**PROBLEM TO WORK ON:**
Copy every record exactly, and keep the pictures out.

(Saved entries)
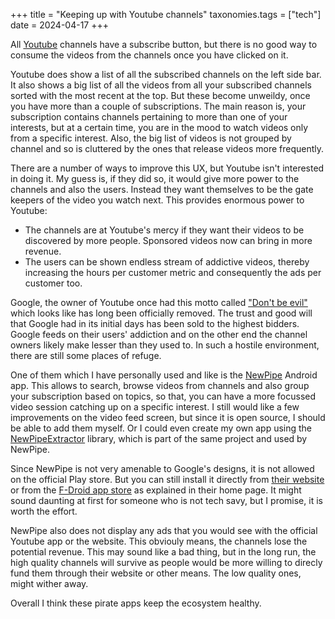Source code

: +++
title = "Keeping up with Youtube channels"
taxonomies.tags = ["tech"]
date = 2024-04-17
+++

All [Youtube](https://www.youtube.com/) channels have a subscribe button, but there is no good way to consume the videos from the channels once you have clicked on it.

Youtube does show a list of all the subscribed channels on the left side bar. It also shows a big list of all the videos from all your subscribed channels sorted with the most recent at the top. But these become unweildy, once you have more than a couple of subscriptions. The main reason is, your subscription contains channels pertaining to more than one of your interests, but at a certain time, you are in the mood to watch videos only from a specific interest. Also, the big list of videos is not grouped by channel and so is cluttered by the ones that release videos more frequently.

There are a number of ways to improve this UX, but Youtube isn't interested in doing it. My guess is, if they did so, it would give more power to the channels and also the users. Instead they want themselves to be the gate keepers of the video you watch next. This provides enormous power to Youtube:
* The channels are at Youtube's mercy if they want their videos to be discovered by more people. Sponsored videos now can bring in more revenue.
* The users can be shown endless stream of addictive videos, thereby increasing the hours per customer metric and consequently the ads per customer too.

Google, the owner of Youtube once had this motto called ["Don't be evil"](https://en.wikipedia.org/wiki/Don%27t_be_evil) which looks like has long been officially removed. The trust and good will that Google had in its initial days has been sold to the highest bidders. Google feeds on their users' addiction and on the other end the channel owners likely make lesser than they used to. In such a hostile environment, there are still some places of refuge.

One of them which I have personally used and like is the [NewPipe](https://newpipe.net/) Android app. This allows to search, browse videos from channels and also group your subscription based on topics, so that, you can have a more focussed video session catching up on a specific interest. I still would like a few improvements on the video feed screen, but since it is open source, I should be able to add them myself. Or I could even create my own app using the [NewPipeExtractor](https://github.com/TeamNewPipe/NewPipeExtractor) library, which is part of the same project and used by NewPipe.

Since NewPipe is not very amenable to Google's designs, it is not allowed on the official Play store. But you can still install it directly from [their website](https://newpipe.net/) or from the [F-Droid app store](https://f-droid.org/) as explained in their home page. It might sound daunting at first for someone who is not tech savy, but I promise, it is worth the effort.

NewPipe also does not display any ads that you would see with the official Youtube app or the website. This obviouly means, the channels lose the potential revenue. This may sound like a bad thing, but in the long run, the high quality channels will survive as people would be more willing to direcly fund them through their website or other means. The low quality ones, might wither away.

Overall I think these pirate apps keep the ecosystem healthy.
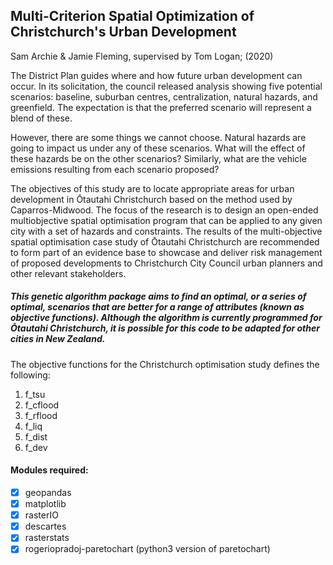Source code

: ## Multi-Criterion Spatial Optimization of Christchurch's Urban Development

Sam Archie & Jamie Fleming, supervised by Tom Logan; (2020)

The District Plan guides where and how future urban development can occur. In its solicitation, the council released analysis showing five potential scenarios: baseline, suburban centres, centralization, natural hazards, and greenfield. The expectation is that the preferred scenario will represent a blend of these.

However, there are some things we cannot choose. Natural hazards are going to impact us under any of these scenarios. What will the effect of these hazards be on the other scenarios? Similarly, what are the vehicle emissions resulting from each scenario proposed?

The objectives of this study are to locate appropriate areas for urban development in Ōtautahi Christchurch based on the method used by Caparros-Midwood. The focus of the research is to design an open-ended multiobjective spatial optimisation program that can be applied to any given city with a set of hazards and constraints. The results of the multi-objective spatial optimisation case study of Ōtautahi Christchurch are recommended to form part of an evidence base to showcase and deliver risk management of proposed developments to Christchurch City Council urban planners and other relevant stakeholders.

##### This genetic algorithm package aims to find an optimal, or a series of optimal, scenarios that are better for a range of attributes (known as objective functions). Although the algorithm is currently programmed for Ōtautahi Christchurch, it is possible for this code to be adapted for other cities in New Zealand.

The objective functions for the Christchurch optimisation study defines the following:
1. f_tsu
2. f_cflood
3. f_rflood
4. f_liq
5. f_dist
6. f_dev

#### Modules required:
* [x] geopandas
* [x] matplotlib
* [x] rasterIO
* [x] descartes
* [x] rasterstats
* [x] rogeriopradoj-paretochart (python3 version of paretochart)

**ANSWER TO THE EXERCISE:**
Source code

: +++
title = "Keeping up with Youtube channels"
taxonomies.tags = ["tech"]
date = 2024-04-17
+++

All [Youtube](https://www.youtube.com/) channels have a subscribe button, but there is no good way to consume the videos from the channels once you have clicked on it.

Youtube does show a list of all the subscribed channels on the left side bar. It also shows a big list of all the videos from all your subscribed channels sorted with the most recent at the top. But these become unweildy, once you have more than a couple of subscriptions. The main reason is, your subscription contains channels pertaining to more than one of your interests, but at a certain time, you are in the mood to watch videos only from a specific interest. Also, the big list of videos is not grouped by channel and so is cluttered by the ones that release videos more frequently.

There are a number of ways to improve this UX, but Youtube isn't interested in doing it. My guess is, if they did so, it would give more power to the channels and also the users. Instead they want themselves to be the gate keepers of the video you watch next. This provides enormous power to Youtube:
* The channels are at Youtube's mercy if they want their videos to be discovered by more people. Sponsored videos now can bring in more revenue.
* The users can be shown endless stream of addictive videos, thereby increasing the hours per customer metric and consequently the ads per customer too.

Google, the owner of Youtube once had this motto called ["Don't be evil"](https://en.wikipedia.org/wiki/Don%27t_be_evil) which looks like has long been officially removed. The trust and good will that Google had in its initial days has been sold to the highest bidders. Google feeds on their users' addiction and on the other end the channel owners likely make lesser than they used to. In such a hostile environment, there are still some places of refuge.

One of them which I have personally used and like is the [NewPipe](https://newpipe.net/) Android app. This allows to search, browse videos from channels and also group your subscription based on topics, so that, you can have a more focussed video session catching up on a specific interest. I still would like a few improvements on the video feed screen, but since it is open source, I should be able to add them myself. Or I could even create my own app using the [NewPipeExtractor](https://github.com/TeamNewPipe/NewPipeExtractor) library, which is part of the same project and used by NewPipe.

Since NewPipe is not very amenable to Google's designs, it is not allowed on the official Play store. But you can still install it directly from [their website](https://newpipe.net/) or from the [F-Droid app store](https://f-droid.org/) as explained in their home page. It might sound daunting at first for someone who is not tech savy, but I promise, it is worth the effort.

NewPipe also does not display any ads that you would see with the official Youtube app or the website. This obviouly means, the channels lose the potential revenue. This may sound like a bad thing, but in the long run, the high quality channels will survive as people would be more willing to direcly fund them through their website or other means. The low quality ones, might wither away.

Overall I think these pirate apps keep the ecosystem healthy.
Source code

: ## Multi-Criterion Spatial Optimization of Christchurch's Urban Development

Sam Archie & Jamie Fleming, supervised by Tom Logan; (2020)

The District Plan guides where and how future urban development can occur. In its solicitation, the council released analysis showing five potential scenarios: baseline, suburban centres, centralization, natural hazards, and greenfield. The expectation is that the preferred scenario will represent a blend of these.

However, there are some things we cannot choose. Natural hazards are going to impact us under any of these scenarios. What will the effect of these hazards be on the other scenarios? Similarly, what are the vehicle emissions resulting from each scenario proposed?

The objectives of this study are to locate appropriate areas for urban development in Ōtautahi Christchurch based on the method used by Caparros-Midwood. The focus of the research is to design an open-ended multiobjective spatial optimisation program that can be applied to any given city with a set of hazards and constraints. The results of the multi-objective spatial optimisation case study of Ōtautahi Christchurch are recommended to form part of an evidence base to showcase and deliver risk management of proposed developments to Christchurch City Council urban planners and other relevant stakeholders.

##### This genetic algorithm package aims to find an optimal, or a series of optimal, scenarios that are better for a range of attributes (known as objective functions). Although the algorithm is currently programmed for Ōtautahi Christchurch, it is possible for this code to be adapted for other cities in New Zealand.

The objective functions for the Christchurch optimisation study defines the following:
1. f_tsu
2. f_cflood
3. f_rflood
4. f_liq
5. f_dist
6. f_dev

#### Modules required:
* [x] geopandas
* [x] matplotlib
* [x] rasterIO
* [x] descartes
* [x] rasterstats
* [x] rogeriopradoj-paretochart (python3 version of paretochart)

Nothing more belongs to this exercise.